### Work to be completed
Copy every line of the records that includes the word "includegraphics".

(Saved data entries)
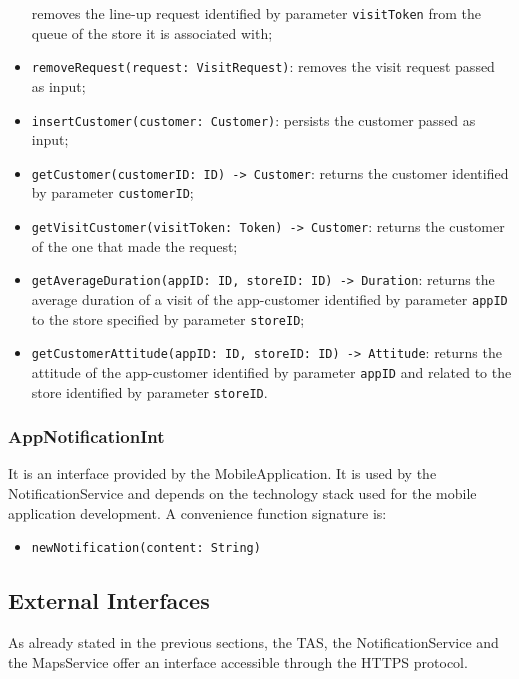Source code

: \documentclass[a4paper,oneside,11pt]{book}
\newcommand{\red}[1]{\begingroup\color{punct}#1\endgroup}
\begin{document}
\begin{itemize}
       removes the line-up request identified by parameter \texttt{visitToken} from the queue of the store it is associated with;
       \item \texttt{removeRequest(request: \red{VisitRequest})}: \newline
       removes the visit request passed as input;
       \item \texttt{insertCustomer(customer: \red{Customer})}: \newline
       persists the customer passed as input;
       \item \texttt{getCustomer(customerID: \red{ID}) -> \red{Customer}}: \newline
       returns the customer identified by parameter \texttt{customerID};
       \item \texttt{getVisitCustomer(visitToken: \red{Token}) -> \red{Customer}}: \newline
       returns the customer of the one that made the request;
       \item \texttt{getAverageDuration(appID: \red{ID}, storeID: \red{ID}) -> \red{Duration}}: \newline
       returns the average duration of a visit of the app-customer identified by parameter \texttt{appID} to the store specified by parameter \texttt{storeID};
       \item \texttt{getCustomerAttitude(appID: \red{ID}, storeID: \red{ID}) -> \red{Attitude}}: \newline
       returns the attitude of the app-customer identified by parameter \texttt{appID} and related to the store identified by parameter \texttt{storeID}.
   \end{itemize}
   
    \subsubsection{AppNotificationInt}
    It is an interface provided by the MobileApplication. It is used by the NotificationService and depends on the technology stack used for the mobile application development. A convenience function signature is:
    \begin{itemize}
        \item \texttt{newNotification(content: \red{String})}
    \end{itemize}
    
    \subsection{External Interfaces}
    As already stated in the previous sections, the TAS, the NotificationService and the MapsService offer an interface accessible through the HTTPS protocol. 
\end{document}
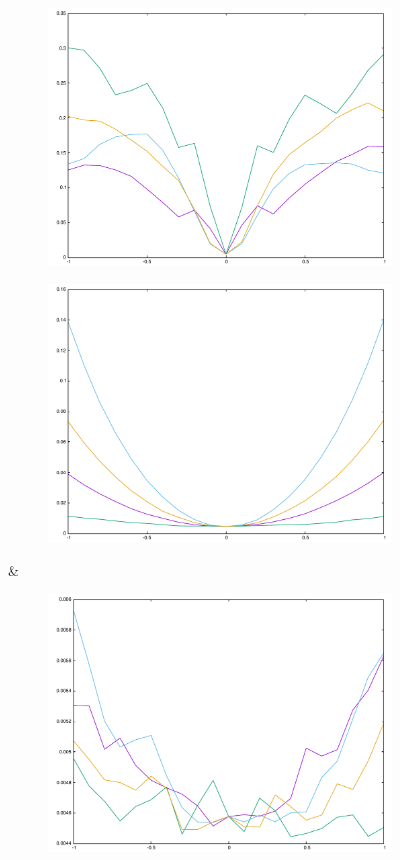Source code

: \begin{figure}[H]
\begin{subfigure}{.33\textwidth}
	\includegraphics[width=\linewidth]{fig/ajherr/t3/L_chi.pdf}
\end{subfigure}%
\begin{subfigure}{.33\textwidth}
	\includegraphics[width=\linewidth]{fig/ajherr/t3/M_chi.pdf}
\end{subfigure}&
\begin{subfigure}{.33\textwidth}
	\includegraphics[width=\linewidth]{fig/ajherr/t3/S_chi.pdf}

\end{subfigure}
\end{figure}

### Exercise output
	\includegraphics[width=\linewidth]{fig/ajherr/t3/L_chi.pdf}
	\includegraphics[width=\linewidth]{fig/ajherr/t3/M_chi.pdf}
	\includegraphics[width=\linewidth]{fig/ajherr/t3/S_chi.pdf}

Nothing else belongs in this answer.